Stored data entries
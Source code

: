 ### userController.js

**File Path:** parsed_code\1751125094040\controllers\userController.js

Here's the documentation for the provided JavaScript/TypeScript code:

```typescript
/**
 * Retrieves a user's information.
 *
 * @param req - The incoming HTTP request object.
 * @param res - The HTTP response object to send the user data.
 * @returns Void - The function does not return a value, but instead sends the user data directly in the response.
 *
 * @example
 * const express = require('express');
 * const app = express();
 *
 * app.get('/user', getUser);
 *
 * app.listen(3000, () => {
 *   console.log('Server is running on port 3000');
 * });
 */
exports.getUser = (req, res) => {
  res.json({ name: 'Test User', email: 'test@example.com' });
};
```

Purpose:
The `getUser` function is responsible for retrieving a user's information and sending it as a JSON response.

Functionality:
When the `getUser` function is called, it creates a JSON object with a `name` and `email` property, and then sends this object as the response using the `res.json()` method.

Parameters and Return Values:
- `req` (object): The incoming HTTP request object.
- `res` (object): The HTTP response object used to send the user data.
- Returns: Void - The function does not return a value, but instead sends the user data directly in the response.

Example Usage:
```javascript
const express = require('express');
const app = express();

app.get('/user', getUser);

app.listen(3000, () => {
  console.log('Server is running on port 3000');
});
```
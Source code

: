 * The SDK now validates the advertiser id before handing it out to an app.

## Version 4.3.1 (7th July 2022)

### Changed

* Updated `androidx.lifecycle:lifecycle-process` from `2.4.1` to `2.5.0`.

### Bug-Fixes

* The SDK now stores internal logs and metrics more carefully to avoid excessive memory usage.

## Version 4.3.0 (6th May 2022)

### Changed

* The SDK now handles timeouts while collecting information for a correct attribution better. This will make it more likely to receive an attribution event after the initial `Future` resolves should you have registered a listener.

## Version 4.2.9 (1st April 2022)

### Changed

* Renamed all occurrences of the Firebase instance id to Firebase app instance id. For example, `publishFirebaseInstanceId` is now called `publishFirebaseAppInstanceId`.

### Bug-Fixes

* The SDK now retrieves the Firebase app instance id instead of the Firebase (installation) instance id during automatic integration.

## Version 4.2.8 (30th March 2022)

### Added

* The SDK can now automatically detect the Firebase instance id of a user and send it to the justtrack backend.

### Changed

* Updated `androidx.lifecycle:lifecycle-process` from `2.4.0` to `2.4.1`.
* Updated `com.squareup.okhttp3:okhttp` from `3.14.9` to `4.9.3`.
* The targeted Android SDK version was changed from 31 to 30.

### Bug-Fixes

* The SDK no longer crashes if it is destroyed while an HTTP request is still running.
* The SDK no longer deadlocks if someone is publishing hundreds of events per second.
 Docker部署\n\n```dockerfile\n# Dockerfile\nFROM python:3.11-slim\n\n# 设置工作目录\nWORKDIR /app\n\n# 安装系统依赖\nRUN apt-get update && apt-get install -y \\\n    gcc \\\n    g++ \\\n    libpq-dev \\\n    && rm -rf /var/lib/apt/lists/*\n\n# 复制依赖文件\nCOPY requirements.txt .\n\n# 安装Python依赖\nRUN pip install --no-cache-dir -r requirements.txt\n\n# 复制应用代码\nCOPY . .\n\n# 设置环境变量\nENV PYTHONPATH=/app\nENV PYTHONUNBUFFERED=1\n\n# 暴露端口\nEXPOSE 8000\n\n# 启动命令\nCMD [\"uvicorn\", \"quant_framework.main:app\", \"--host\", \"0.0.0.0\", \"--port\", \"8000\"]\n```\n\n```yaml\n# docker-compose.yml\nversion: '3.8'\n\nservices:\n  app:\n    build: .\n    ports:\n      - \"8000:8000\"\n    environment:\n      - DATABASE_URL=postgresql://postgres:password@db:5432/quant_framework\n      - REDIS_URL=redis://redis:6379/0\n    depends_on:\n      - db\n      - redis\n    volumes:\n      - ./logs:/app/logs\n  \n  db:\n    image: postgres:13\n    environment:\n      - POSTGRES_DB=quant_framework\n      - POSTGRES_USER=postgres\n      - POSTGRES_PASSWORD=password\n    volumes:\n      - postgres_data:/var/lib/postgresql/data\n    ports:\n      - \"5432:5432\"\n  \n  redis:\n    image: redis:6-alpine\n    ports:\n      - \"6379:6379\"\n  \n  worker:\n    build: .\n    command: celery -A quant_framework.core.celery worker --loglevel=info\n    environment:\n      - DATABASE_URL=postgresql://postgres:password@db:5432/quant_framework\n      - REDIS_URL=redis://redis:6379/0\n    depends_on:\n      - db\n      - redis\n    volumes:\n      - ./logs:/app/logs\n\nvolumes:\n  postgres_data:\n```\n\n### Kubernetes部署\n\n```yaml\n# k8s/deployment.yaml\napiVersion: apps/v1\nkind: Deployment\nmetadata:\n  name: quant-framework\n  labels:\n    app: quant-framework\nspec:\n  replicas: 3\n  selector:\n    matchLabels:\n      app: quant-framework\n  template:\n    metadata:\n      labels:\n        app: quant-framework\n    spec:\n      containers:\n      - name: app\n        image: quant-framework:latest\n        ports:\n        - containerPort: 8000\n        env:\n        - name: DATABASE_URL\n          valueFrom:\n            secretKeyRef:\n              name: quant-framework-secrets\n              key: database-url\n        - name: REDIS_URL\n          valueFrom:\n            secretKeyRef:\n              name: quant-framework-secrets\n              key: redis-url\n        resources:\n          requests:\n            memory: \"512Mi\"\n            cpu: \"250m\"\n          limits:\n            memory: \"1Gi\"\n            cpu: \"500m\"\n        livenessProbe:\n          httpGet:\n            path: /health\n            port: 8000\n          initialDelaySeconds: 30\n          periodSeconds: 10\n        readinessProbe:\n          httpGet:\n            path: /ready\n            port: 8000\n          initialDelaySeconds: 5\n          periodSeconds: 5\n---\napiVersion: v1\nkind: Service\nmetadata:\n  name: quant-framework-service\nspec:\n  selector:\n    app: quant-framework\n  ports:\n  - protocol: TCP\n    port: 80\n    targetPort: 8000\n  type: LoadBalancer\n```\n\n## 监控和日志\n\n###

(Goal of the exercise): Pull out every line of the entries that includes the word "information".

(Task answer):
 * Retrieves a user's information.
The `getUser` function is responsible for retrieving a user's information and sending it as a JSON response.
* The SDK now handles timeouts while collecting information for a correct attribution better. This will make it more likely to receive an attribution event after the initial `Future` resolves should you have registered a listener.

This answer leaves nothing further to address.